Which WaitTimeoutError?#
Two classes share the name:
peakrdl_pybind11.errors.WaitTimeoutError— the one this module raises. It is the user-facing class re-exported at the top-levelpeakrdl_pybind11.errorspath. It inherits from bothPeakRDLErrorandTimeoutError.peakrdl_pybind11.runtime.errors.WaitTimeoutError— the entry in the lower-level error taxonomy, with a different positional argument signature. Some lower-level code paths still raise this one; it inherits only fromTimeoutError.
Both classes inherit from TimeoutError, so a single
except TimeoutError catches either. If you want to catch every
PeakRDL-pybind11 error in one clause, catch
PeakRDLError; that catches
the wait-poll variant but not the runtime-only one (the runtime one does
not inherit from PeakRDLError). When you really need to distinguish
which class was raised, import the user-facing one explicitly:
from peakrdl_pybind11.errors import WaitTimeoutError
try:
soc.uart.status.tx_ready.wait_for(True, timeout=1.0)

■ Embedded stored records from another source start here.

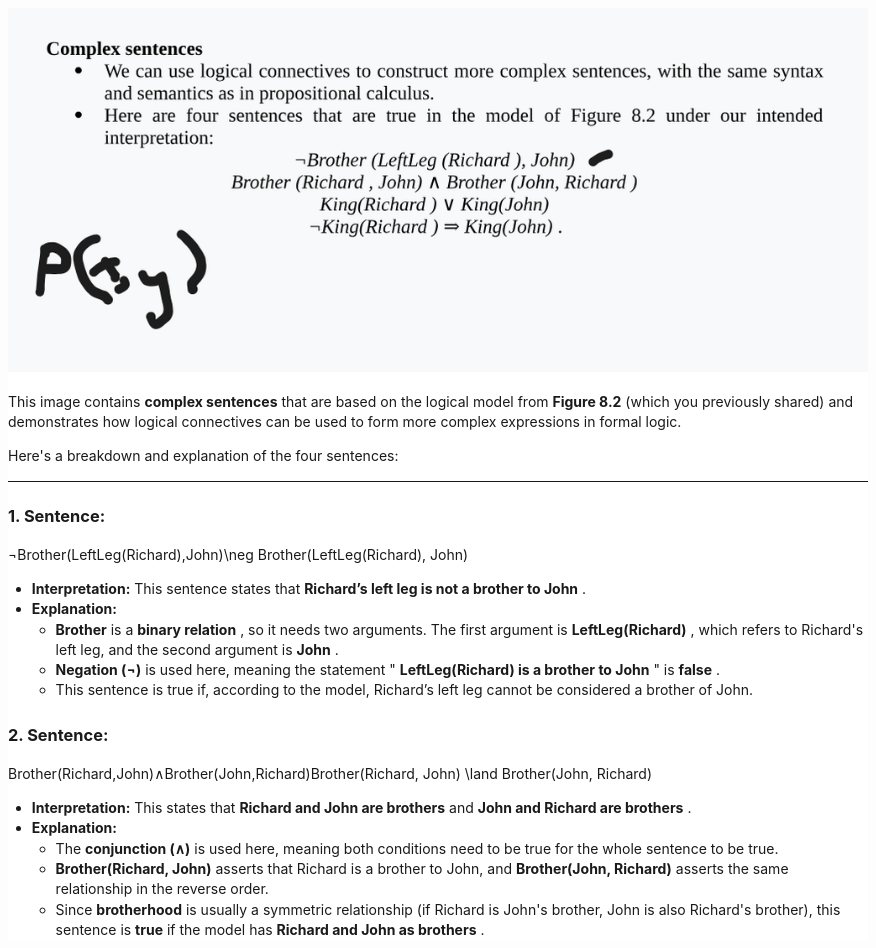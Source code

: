 ![1740064292245](image/SPC3102Design&AnalysisofAlgorithms/1740064292245.png)

This image contains **complex sentences** that are based on the logical model from **Figure 8.2** (which you previously shared) and demonstrates how logical connectives can be used to form more complex expressions in formal logic.

Here's a breakdown and explanation of the four sentences:

---

### **1. Sentence:**

¬Brother(LeftLeg(Richard),John)\neg Brother(LeftLeg(Richard), John)

* **Interpretation:** This sentence states that  **Richard’s left leg is not a brother to John** .
* **Explanation:**
  * **Brother** is a  **binary relation** , so it needs two arguments. The first argument is  **LeftLeg(Richard)** , which refers to Richard's left leg, and the second argument is  **John** .
  * **Negation (¬)** is used here, meaning the statement " **LeftLeg(Richard) is a brother to John** " is  **false** .
  * This sentence is true if, according to the model, Richard’s left leg cannot be considered a brother of John.

### **2. Sentence:**

Brother(Richard,John)∧Brother(John,Richard)Brother(Richard, John) \land Brother(John, Richard)

* **Interpretation:** This states that **Richard and John are brothers** and  **John and Richard are brothers** .
* **Explanation:**
  * The **conjunction (∧)** is used here, meaning both conditions need to be true for the whole sentence to be true.
  * **Brother(Richard, John)** asserts that Richard is a brother to John, and **Brother(John, Richard)** asserts the same relationship in the reverse order.
  * Since **brotherhood** is usually a symmetric relationship (if Richard is John's brother, John is also Richard's brother), this sentence is **true** if the model has  **Richard and John as brothers** .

except WaitTimeoutError as e:
# e.path, e.expected, e.last_seen, e.timeout, e.polls are all set.
...
See Error Model for the full typed-error taxonomy and the rules for catching errors broadly versus narrowly.
See also#
Interrupts — interrupt sources, group operations, and the
wait/aiowaitshortcuts.Observers and Observation Hooks — read/write hooks, including how to capture sampled values from a wait without
capture=True(an observer sees every read the wait performs, with no opt-in needed).